But the cartoonishly strung-out rock star soon became a poster child for the fatalism of early punk rock. Soon after the demise of the Pistols, Vicious and girlfriends/group manager Nancy Spungen, engaged in a mind-boggling spree of drugs in the Hotel Chelsea in Manhattan, a rock star paradise that had once been Andy Warhol-glamorous but was now cockroach-crawling seediness. Nancy was found dead of a stab wound in the fall of 1978. Vicious, accused of her murder, died soon after of a heroin overdose, supposedly carrying out a suicide pact.
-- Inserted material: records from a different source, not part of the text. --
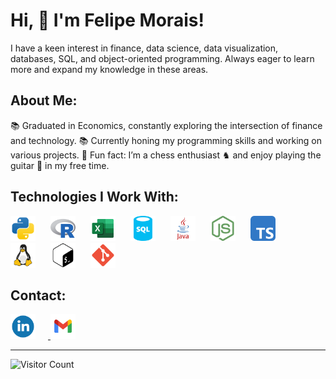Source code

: <h1 align="left">Hi, 👋 I'm Felipe Morais!</h1>
<p align="left">I have a keen interest in finance, data science, data visualization, databases, SQL, and object-oriented programming. Always eager to learn more and expand my knowledge in these areas.</p>
<h2 align="left">About Me:</h2>
<p align="left"> 📚 Graduated in Economics, constantly exploring the intersection of finance and technology. 📚 Currently honing my programming skills and working on various projects. 🎲 Fun fact: I’m a chess enthusiast ♞ and enjoy playing the guitar 🎸 in my free time. </p>
<h2 align="left">Technologies I Work With:</h2>
<div align="left"> 
<img src="assets/python.svg" height="40" alt="Python" style="margin-right: 20px";/>
<img src="assets/r.svg" height="40" alt="R" style="margin-right: 20px;"/>
<img src="assets/excel.svg" height="40" alt="Excel" style="margin-right: 20px;"/>
<img src="assets/sql.svg" height="40" alt="SQL"style="margin-right: 20px;"/>
<img src="assets/java.svg" height="40" alt="Java" style="margin-right: 20px;"/>
<img src="assets/node.svg" height="40" alt="NodeJS" style="margin-right: 20px;"/>
<img src="assets/typescript.svg" height="40" alt="TypeScript" style="margin-right: 20px;"/>
<img src="assets/linux.svg" height="40" alt="Linux" style="margin-right: 20px;"/>
<img src="assets/bash.svg" height="40" alt="Bash" style="margin-right: 20px;"/> 
<img src="assets/git.svg" height="40" alt="Git" style="margin-right: 20px;"/> 


<h2 align="left">Contact:</h2>
<p align="left">
  <a href="https://www.linkedin.com/in/morais-alves-felipe/" target="_blank">
    <img src="assets/linkedin.svg" height="40" alt="LinkedIn" style="margin-right: 20px;" />
  </a>
  <a href="mailto:morais.alves.felipe@gmail.com">
    <img src="assets/gmail.svg" height="40" alt="Email" />
  </a>
</p>


---

![Visitor Count](https://komarev.com/ghpvc/?username=morais-alves-felipe&label=Profile%20Views&color=0e75b6&style=flat)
And so sprung the popular movie, "Sid and Nancy" and other docudramas on the sordid event, bringing the nightmare to popular imagination.
|A wigged-out Al Pacino|
This story is only a prelude to a short discussion of a new HBO film, "Phil Spector," written by playwright David Mamet and launched March 24. Spector, the famed music producer ("Spanish Harlem," Da Doo Ron Ron," "He's a Rebel," many more), has his own weird side; he was -- and apparently still is - a raging egomaniac and ranting madman, a lover of high-topped wigs that belong in the Smithsonian, and a curator of big guns. The latter got him in hot water in 2003, when Spector was accused of killing actress Lana Clarkson after a date. Clarkson apparently either put a gun in her mouth or was forced to do so by Spector (who had once been accused by ex-wife Ronnie of the Ronettes of abuse in their marriage). A trigger was pulled, a gruesome death ensued.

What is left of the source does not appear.